Crossing over several continents, Turkey seems a very long way from Chappaqua and producing textile clothing designs for Ralph Lauren. Developing artwork on three-dimensional canvases and painting for the visually impaired seems even further – unless you’re Chappaqua artist and entrepreneur Sitki Gulergun.

Mr. Gulergun left Turkey over thirty years ago to study art at Oxford in England and professionally has done all of the above. Coming to America after completing his studies in 1980, he was an art director for fashion designer Oscar De La Renta, started a textile fashion design studio working with Italian, French and English suppliers, and later put his artistic talents to work for Ralph Lauren.

Mr. Lauren would go into the meetings and see most of the designs that were later replicated onto clothing, says Mr. Gulergun. But always producing and selling impressionist paintings, Mr. Gulergun’s clothing art eventually jumped out at him, causing his creativity to morph above a single dimension. “I started reinventing the canvas,” he says and single sided art gave way to pyramids, cubes and spheres.

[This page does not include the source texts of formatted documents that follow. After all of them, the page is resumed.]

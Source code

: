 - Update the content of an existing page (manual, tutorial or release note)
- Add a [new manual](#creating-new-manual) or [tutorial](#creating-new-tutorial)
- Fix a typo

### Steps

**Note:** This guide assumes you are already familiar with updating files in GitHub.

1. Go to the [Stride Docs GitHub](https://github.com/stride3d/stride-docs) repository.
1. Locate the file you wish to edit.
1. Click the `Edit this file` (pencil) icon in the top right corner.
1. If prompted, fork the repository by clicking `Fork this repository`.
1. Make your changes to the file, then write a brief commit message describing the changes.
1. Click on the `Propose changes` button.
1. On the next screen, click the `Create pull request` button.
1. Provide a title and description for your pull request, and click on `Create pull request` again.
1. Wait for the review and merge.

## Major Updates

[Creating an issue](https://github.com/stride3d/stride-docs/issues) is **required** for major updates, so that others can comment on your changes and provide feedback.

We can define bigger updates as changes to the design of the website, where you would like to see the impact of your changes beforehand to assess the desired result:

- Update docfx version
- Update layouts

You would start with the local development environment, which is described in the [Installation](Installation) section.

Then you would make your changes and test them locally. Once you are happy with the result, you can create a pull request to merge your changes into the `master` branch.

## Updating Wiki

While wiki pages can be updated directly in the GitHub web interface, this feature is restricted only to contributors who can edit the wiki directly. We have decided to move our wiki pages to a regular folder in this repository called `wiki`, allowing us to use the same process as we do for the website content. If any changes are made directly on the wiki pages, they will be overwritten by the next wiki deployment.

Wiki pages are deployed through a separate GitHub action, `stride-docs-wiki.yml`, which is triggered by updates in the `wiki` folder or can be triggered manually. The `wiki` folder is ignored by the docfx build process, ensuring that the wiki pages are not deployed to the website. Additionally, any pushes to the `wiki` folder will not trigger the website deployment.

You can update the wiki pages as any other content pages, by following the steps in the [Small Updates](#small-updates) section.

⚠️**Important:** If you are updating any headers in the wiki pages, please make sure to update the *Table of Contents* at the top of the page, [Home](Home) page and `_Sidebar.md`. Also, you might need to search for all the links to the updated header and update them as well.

Not really having shown it around much at this point, creating art in 3D is certainly more complicated. “It’s more challenging because of the perspective,” he says, but it returns a response to appreciative viewers that is raised by a power or two. “It creates an optical illusion,” says Mr. Gulergun, “and gives the impression of movement.”

Unfortunately, in a photo, 3D is lost a bit to the printed page but picture or in person, those who may have lost their sight are suddenly left out of what an artist like Mr. Gulergun has to offer – even if their passion has not left them. This was something that never occurred to him until close family friend Chuck Aranson went blind due to complications of diabetes.

At about this time, he was putting together a piece by squeezing tubes of acrylic paint to his canvas. Of course, raised off the page with more texture, Mr. Gulergun realized that Mr. Aranson would at least be able to interpret the work with his fingers.

With Mr. Aranson appreciative and receptive to the piece, Mr. Gulergun decided he wanted to continue producing similar pieces and likens what they may actually look like to abstract art. “Do you know what the artist is saying to you? No,” he says, and for someone who is blind, it’s a matter of interpretation through touch.

In a larger context, Mr. Gulergun also wants to advocate on behalf of art lovers who have gone blind. For instance, going to the museum serves almost no purpose to the visually impaired if their sense of touch is also restricted. Even in the case of sculptures, museums put limitations on the blind – especially when touch can really mean something in the absence of sight. “We can’t feel it through gloves,” says Mr. Aranson.

So along with producing works for the blind, Mr. Gulergun wants to raise awareness on behalf of those who cannot see and have museums set aside rooms specifically for touch appreciation. “I’d like to advocate this idea to museums around New York City and the country,” he says. As it is now, he’s trying to get a grant for The Blind Art Project, and strongly encourages other artists to join him.